#### [Task brief]
Copy out, from the entries below, each line that holds the string "sourcegitcommit".

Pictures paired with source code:

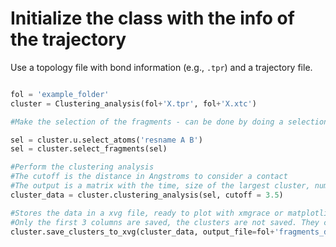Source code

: # Initialize the class with the info of the trajectory

Use a topology file with bond information (e.g., `.tpr`) and a trajectory file.

```python

fol = 'example_folder'
cluster = Clustering_analysis(fol+'X.tpr', fol+'X.xtc')

#Make the selection of the fragments - can be done by doing a selection of the residues and using the select_fragments method

sel = cluster.u.select_atoms('resname A B')
sel = cluster.select_fragments(sel)

#Perform the clustering analysis
#The cutoff is the distance in Angstroms to consider a contact
#The output is a matrix with the time, size of the largest cluster, number of clusters and the clusters themselves
cluster_data = cluster.clustering_analysis(sel, cutoff = 3.5)

#Stores the data in a xvg file, ready to plot with xmgrace or matplotlib
#Only the first 3 columns are saved, the clusters are not saved. They can be used for further analysis if needed
cluster.save_clusters_to_xvg(cluster_data, output_file=fol+'fragments_data.xvg')
```
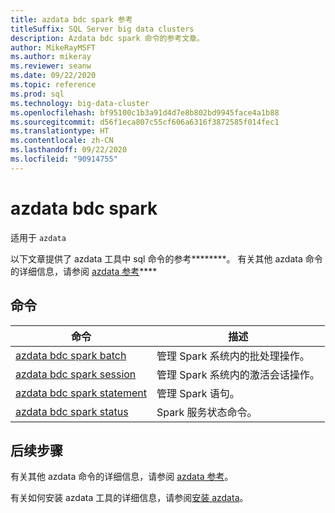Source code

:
 ```yaml
---
title: azdata bdc spark 参考
titleSuffix: SQL Server big data clusters
description: Azdata bdc spark 命令的参考文章。
author: MikeRayMSFT
ms.author: mikeray
ms.reviewer: seanw
ms.date: 09/22/2020
ms.topic: reference
ms.prod: sql
ms.technology: big-data-cluster
ms.openlocfilehash: bf95100c1b3a91d4d7e8b802bd9945face4a1b88
ms.sourcegitcommit: d56f1eca807c55cf606a6316f3872585f014fec1
ms.translationtype: HT
ms.contentlocale: zh-CN
ms.lasthandoff: 09/22/2020
ms.locfileid: "90914755"
---
```

# <a name="azdata-bdc-spark"></a>azdata bdc spark

适用于 `azdata`

以下文章提供了 azdata 工具中 sql 命令的参考********。 有关其他 azdata 命令的详细信息，请参阅 [azdata 参考](reference-azdata.md)****

## <a name="commands"></a>命令

|命令|描述|
| --- | --- |
[azdata bdc spark batch](reference-azdata-bdc-spark-batch.md) | 管理 Spark 系统内的批处理操作。
[azdata bdc spark session](reference-azdata-bdc-spark-session.md) | 管理 Spark 系统内的激活会话操作。
[azdata bdc spark statement](reference-azdata-bdc-spark-statement.md) | 管理 Spark 语句。
[azdata bdc spark status](reference-azdata-bdc-spark-status.md) | Spark 服务状态命令。

## <a name="next-steps"></a>后续步骤

有关其他 azdata 命令的详细信息，请参阅 [azdata 参考](reference-azdata.md)。 

有关如何安装 azdata 工具的详细信息，请参阅[安装 azdata](..\install\deploy-install-azdata.md)。

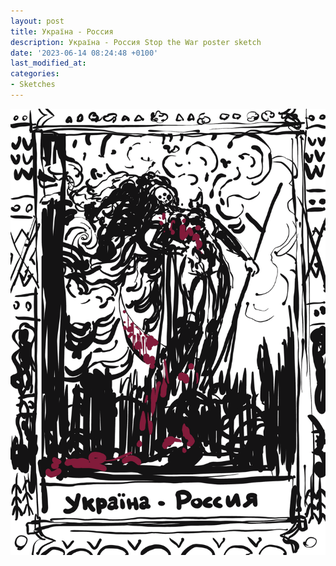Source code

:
 ```yaml
---
layout: post
title: Україна - Россия
description: Україна - Россия Stop the War poster sketch
date: '2023-06-14 08:24:48 +0100'
last_modified_at:
categories:
- Sketches
---
```


![Україна - Россия Poster sketch](/images/Ukraine-Russia-stop-the-war-poster-sketch.png)

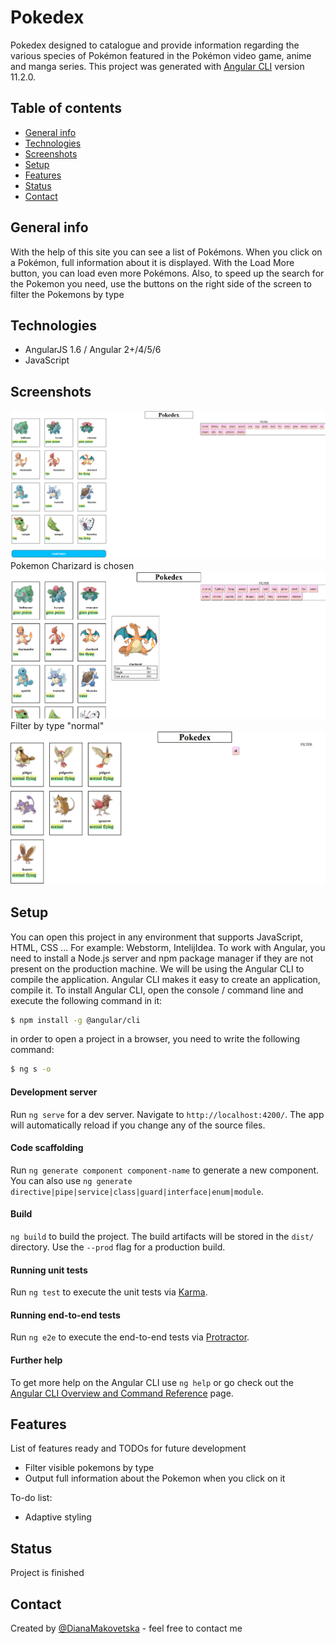 # Pokedex
Pokedex designed to catalogue and provide information regarding the various species of Pokémon featured in the Pokémon video game, anime and manga series.
This project was generated with [Angular CLI](https://github.com/angular/angular-cli) version 11.2.0.

 ## Table of contents
* [General info](#general-info)
* [Technologies](#technologies)
* [Screenshots](#screenshots)
* [Setup](#setup)
* [Features](#features)
* [Status](#status)
* [Contact](#contact)

## General info
With the help of this site you can see a list of Pokémons. When you click on a Pokémon, full information about it is displayed. With the Load More button, you can load even more Pokémons. Also, to speed up the search for the Pokemon you need, use the buttons on the right side of the screen to filter the Pokemons by type
## Technologies
  - AngularJS 1.6 / Angular 2+/4/5/6
  - JavaScript
## Screenshots
![Example screenshot](./pokedex_img1.png)
Pokemon Charizard is chosen
![Example screenshot](./pokedex_img2.png)
Filter by type "normal"
![Example screenshot](./pokedex_img3.png)

## Setup

You can open this project in any environment that supports JavaScript, HTML, CSS ... For example: Webstorm, IntelijIdea.
To work with Angular, you need to install a Node.js server and npm package manager if they are not present on the production machine.
We will be using the Angular CLI to compile the application. Angular CLI makes it easy to create an application, compile it.
To install Angular CLI, open the console / command line and execute the following command in it:

```sh
$ npm install -g @angular/cli
```

in order to open a project in a browser, you need to write the following command:

```sh
$ ng s -o
```
#### Development server

Run `ng serve` for a dev server. Navigate to `http://localhost:4200/`. The app will automatically reload if you change any of the source files.

#### Code scaffolding

Run `ng generate component component-name` to generate a new component. You can also use `ng generate directive|pipe|service|class|guard|interface|enum|module`.

#### Build

 `ng build` to build the project. The build artifacts will be stored in the `dist/` directory. Use the `--prod` flag for a production build.

#### Running unit tests

Run `ng test` to execute the unit tests via [Karma](https://karma-runner.github.io).

#### Running end-to-end tests

Run `ng e2e` to execute the end-to-end tests via [Protractor](http://www.protractortest.org/).

#### Further help

To get more help on the Angular CLI use `ng help` or go check out the [Angular CLI Overview and Command Reference](https://angular.io/cli) page.

## Features
List of features ready and TODOs for future development
* Filter visible pokemons by type
* Output full information about the Pokemon when you click on it

To-do list:
* Adaptive styling
## Status
Project is finished
## Contact
Created by [@DianaMakovetska](https://github.com/DianaMakovetskaya) - feel free to contact me






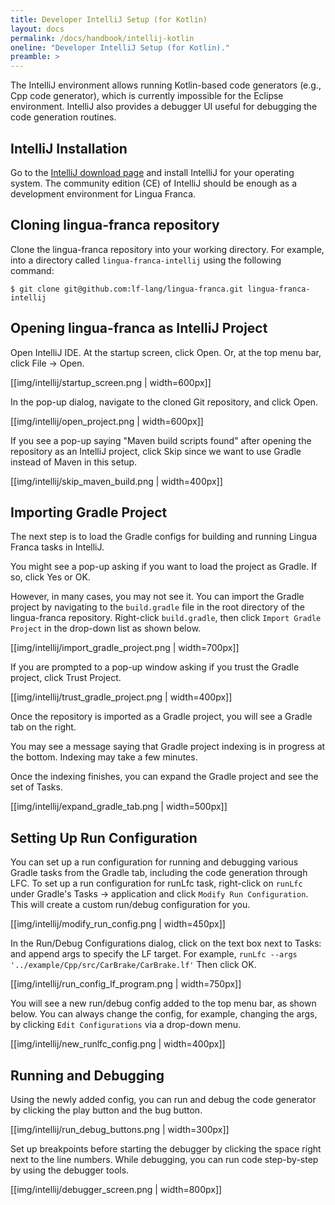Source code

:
 ```yaml
---
title: Developer IntelliJ Setup (for Kotlin)
layout: docs
permalink: /docs/handbook/intellij-kotlin
oneline: "Developer IntelliJ Setup (for Kotlin)."
preamble: >
---
```

The IntelliJ environment allows running Kotlin-based code generators (e.g., Cpp code generator), which is currently impossible for the Eclipse environment.
IntelliJ also provides a debugger UI useful for debugging the code generation routines.

## IntelliJ Installation

Go to the [IntelliJ download page](https://www.jetbrains.com/idea/download/) and install IntelliJ for your operating system.
The community edition (CE) of IntelliJ should be enough as a development environment for Lingua Franca.

## Cloning lingua-franca repository

Clone the lingua-franca repository into your working directory.
For example, into a directory called `lingua-franca-intellij` using the following command:

```
$ git clone git@github.com:lf-lang/lingua-franca.git lingua-franca-intellij
```

## Opening lingua-franca as IntelliJ Project

Open IntelliJ IDE. At the startup screen, click Open.
Or, at the top menu bar, click File -> Open.

[[img/intellij/startup_screen.png | width=600px]]

In the pop-up dialog, navigate to the cloned Git repository, and click Open.

[[img/intellij/open_project.png | width=600px]]

If you see a pop-up saying "Maven build scripts found" after opening the repository as an IntelliJ project, click Skip since we want to use Gradle instead of Maven in this setup.

[[img/intellij/skip_maven_build.png | width=400px]]

## Importing Gradle Project

The next step is to load the Gradle configs for building and running Lingua Franca tasks in IntelliJ.

You might see a pop-up asking if you want to load the project as Gradle.
If so, click Yes or OK.

However, in many cases, you may not see it.
You can import the Gradle project by navigating to the `build.gradle` file in the root directory of the lingua-franca repository.
Right-click `build.gradle`, then click `Import Gradle Project` in the drop-down list as shown below.

[[img/intellij/import_gradle_project.png | width=700px]]

If you are prompted to a pop-up window asking if you trust the Gradle project, click Trust Project.

[[img/intellij/trust_gradle_project.png | width=400px]]

Once the repository is imported as a Gradle project, you will see a Gradle tab on the right.

You may see a message saying that Gradle project indexing is in progress at the bottom.
Indexing may take a few minutes.

Once the indexing finishes, you can expand the Gradle project and see the set of Tasks.

[[img/intellij/expand_gradle_tab.png | width=500px]]

## Setting Up Run Configuration

You can set up a run configuration for running and debugging various Gradle tasks from the Gradle tab, including the code generation through LFC.
To set up a run configuration for runLfc task, right-click on `runLfc` under Gradle's Tasks -> application and click `Modify Run Configuration`. This will create a custom run/debug configuration for you.

[[img/intellij/modify_run_config.png | width=450px]]

In the Run/Debug Configurations dialog, click on the text box next to Tasks: and append args to specify the LF target. For example, `runLfc --args '../example/Cpp/src/CarBrake/CarBrake.lf'` Then click OK.

[[img/intellij/run_config_lf_program.png | width=750px]]

You will see a new run/debug config added to the top menu bar, as shown below.
You can always change the config, for example, changing the args, by clicking `Edit Configurations` via a drop-down menu.

[[img/intellij/new_runlfc_config.png | width=400px]]

## Running and Debugging

Using the newly added config, you can run and debug the code generator by clicking the play button and the bug button.

[[img/intellij/run_debug_buttons.png | width=300px]]

Set up breakpoints before starting the debugger by clicking the space right next to the line numbers.
While debugging, you can run code step-by-step by using the debugger tools.

[[img/intellij/debugger_screen.png | width=800px]]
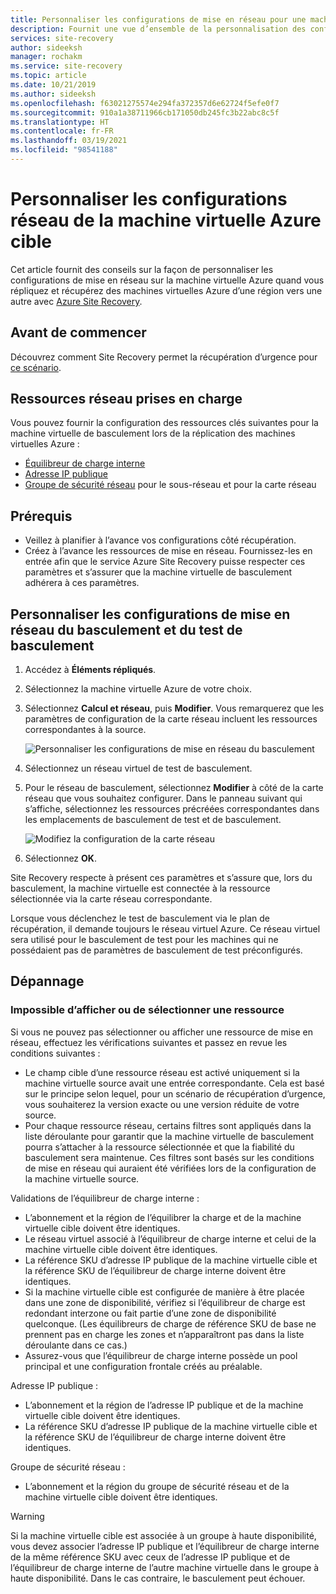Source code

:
 ```yaml
---
title: Personnaliser les configurations de mise en réseau pour une machine virtuelle de basculement | Microsoft Docs
description: Fournit une vue d’ensemble de la personnalisation des configurations de mise en réseau pour une machine virtuelle de basculement dans le cadre de la réplication des machines virtuelles Azure avec Azure Site Recovery.
services: site-recovery
author: sideeksh
manager: rochakm
ms.service: site-recovery
ms.topic: article
ms.date: 10/21/2019
ms.author: sideeksh
ms.openlocfilehash: f63021275574e294fa372357d6e62724f5efe0f7
ms.sourcegitcommit: 910a1a38711966cb171050db245fc3b22abc8c5f
ms.translationtype: HT
ms.contentlocale: fr-FR
ms.lasthandoff: 03/19/2021
ms.locfileid: "98541188"
---
```

# <a name="customize-networking-configurations-of-the-target-azure-vm"></a>Personnaliser les configurations réseau de la machine virtuelle Azure cible

Cet article fournit des conseils sur la façon de personnaliser les configurations de mise en réseau sur la machine virtuelle Azure quand vous répliquez et récupérez des machines virtuelles Azure d’une région vers une autre avec [Azure Site Recovery](site-recovery-overview.md).

## <a name="before-you-start"></a>Avant de commencer

Découvrez comment Site Recovery permet la récupération d’urgence pour [ce scénario](azure-to-azure-architecture.md).

## <a name="supported-networking-resources"></a>Ressources réseau prises en charge

Vous pouvez fournir la configuration des ressources clés suivantes pour la machine virtuelle de basculement lors de la réplication des machines virtuelles Azure :

- [Équilibreur de charge interne](../load-balancer/load-balancer-overview.md)
- [Adresse IP publique](../virtual-network/public-ip-addresses.md)
- [Groupe de sécurité réseau](../virtual-network/manage-network-security-group.md) pour le sous-réseau et pour la carte réseau

## <a name="prerequisites"></a>Prérequis

- Veillez à planifier à l’avance vos configurations côté récupération.
- Créez à l’avance les ressources de mise en réseau. Fournissez-les en entrée afin que le service Azure Site Recovery puisse respecter ces paramètres et s’assurer que la machine virtuelle de basculement adhérera à ces paramètres.

## <a name="customize-failover-and-test-failover-networking-configurations"></a>Personnaliser les configurations de mise en réseau du basculement et du test de basculement

1. Accédez à **Éléments répliqués**. 
2. Sélectionnez la machine virtuelle Azure de votre choix.
3. Sélectionnez **Calcul et réseau**, puis **Modifier**. Vous remarquerez que les paramètres de configuration de la carte réseau incluent les ressources correspondantes à la source. 

     ![Personnaliser les configurations de mise en réseau du basculement](media/azure-to-azure-customize-networking/edit-networking-properties.png)

4. Sélectionnez un réseau virtuel de test de basculement.
5. Pour le réseau de basculement, sélectionnez **Modifier** à côté de la carte réseau que vous souhaitez configurer. Dans le panneau suivant qui s’affiche, sélectionnez les ressources précréées correspondantes dans les emplacements de basculement de test et de basculement.

    ![Modifiez la configuration de la carte réseau](media/azure-to-azure-customize-networking/nic-drilldown.png) 

6. Sélectionnez **OK**.

Site Recovery respecte à présent ces paramètres et s’assure que, lors du basculement, la machine virtuelle est connectée à la ressource sélectionnée via la carte réseau correspondante.

Lorsque vous déclenchez le test de basculement via le plan de récupération, il demande toujours le réseau virtuel Azure. Ce réseau virtuel sera utilisé pour le basculement de test pour les machines qui ne possédaient pas de paramètres de basculement de test préconfigurés.

## <a name="troubleshooting"></a>Dépannage

### <a name="unable-to-view-or-select-a-resource"></a>Impossible d’afficher ou de sélectionner une ressource

Si vous ne pouvez pas sélectionner ou afficher une ressource de mise en réseau, effectuez les vérifications suivantes et passez en revue les conditions suivantes :

- Le champ cible d’une ressource réseau est activé uniquement si la machine virtuelle source avait une entrée correspondante. Cela est basé sur le principe selon lequel, pour un scénario de récupération d’urgence, vous souhaiterez la version exacte ou une version réduite de votre source.
- Pour chaque ressource réseau, certains filtres sont appliqués dans la liste déroulante pour garantir que la machine virtuelle de basculement pourra s’attacher à la ressource sélectionnée et que la fiabilité du basculement sera maintenue. Ces filtres sont basés sur les conditions de mise en réseau qui auraient été vérifiées lors de la configuration de la machine virtuelle source.

Validations de l’équilibreur de charge interne :

- L’abonnement et la région de l’équilibrer la charge et de la machine virtuelle cible doivent être identiques.
- Le réseau virtuel associé à l’équilibreur de charge interne et celui de la machine virtuelle cible doivent être identiques.
- La référence SKU d’adresse IP publique de la machine virtuelle cible et la référence SKU de l’équilibreur de charge interne doivent être identiques.
- Si la machine virtuelle cible est configurée de manière à être placée dans une zone de disponibilité, vérifiez si l’équilibreur de charge est redondant interzone ou fait partie d’une zone de disponibilité quelconque. (Les équilibreurs de charge de référence SKU de base ne prennent pas en charge les zones et n’apparaîtront pas dans la liste déroulante dans ce cas.)
- Assurez-vous que l’équilibreur de charge interne possède un pool principal et une configuration frontale créés au préalable.

Adresse IP publique :

- L’abonnement et la région de l’adresse IP publique et de la machine virtuelle cible doivent être identiques.
- La référence SKU d’adresse IP publique de la machine virtuelle cible et la référence SKU de l’équilibreur de charge interne doivent être identiques.

Groupe de sécurité réseau :
- L’abonnement et la région du groupe de sécurité réseau et de la machine virtuelle cible doivent être identiques.


> [!WARNING]
> Si la machine virtuelle cible est associée à un groupe à haute disponibilité, vous devez associer l’adresse IP publique et l’équilibreur de charge interne de la même référence SKU avec ceux de l’adresse IP publique et de l’équilibreur de charge interne de l’autre machine virtuelle dans le groupe à haute disponibilité. Dans le cas contraire, le basculement peut échouer.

#### [Result of the task]
ms.sourcegitcommit: d56f1eca807c55cf606a6316f3872585f014fec1
ms.sourcegitcommit: 910a1a38711966cb171050db245fc3b22abc8c5f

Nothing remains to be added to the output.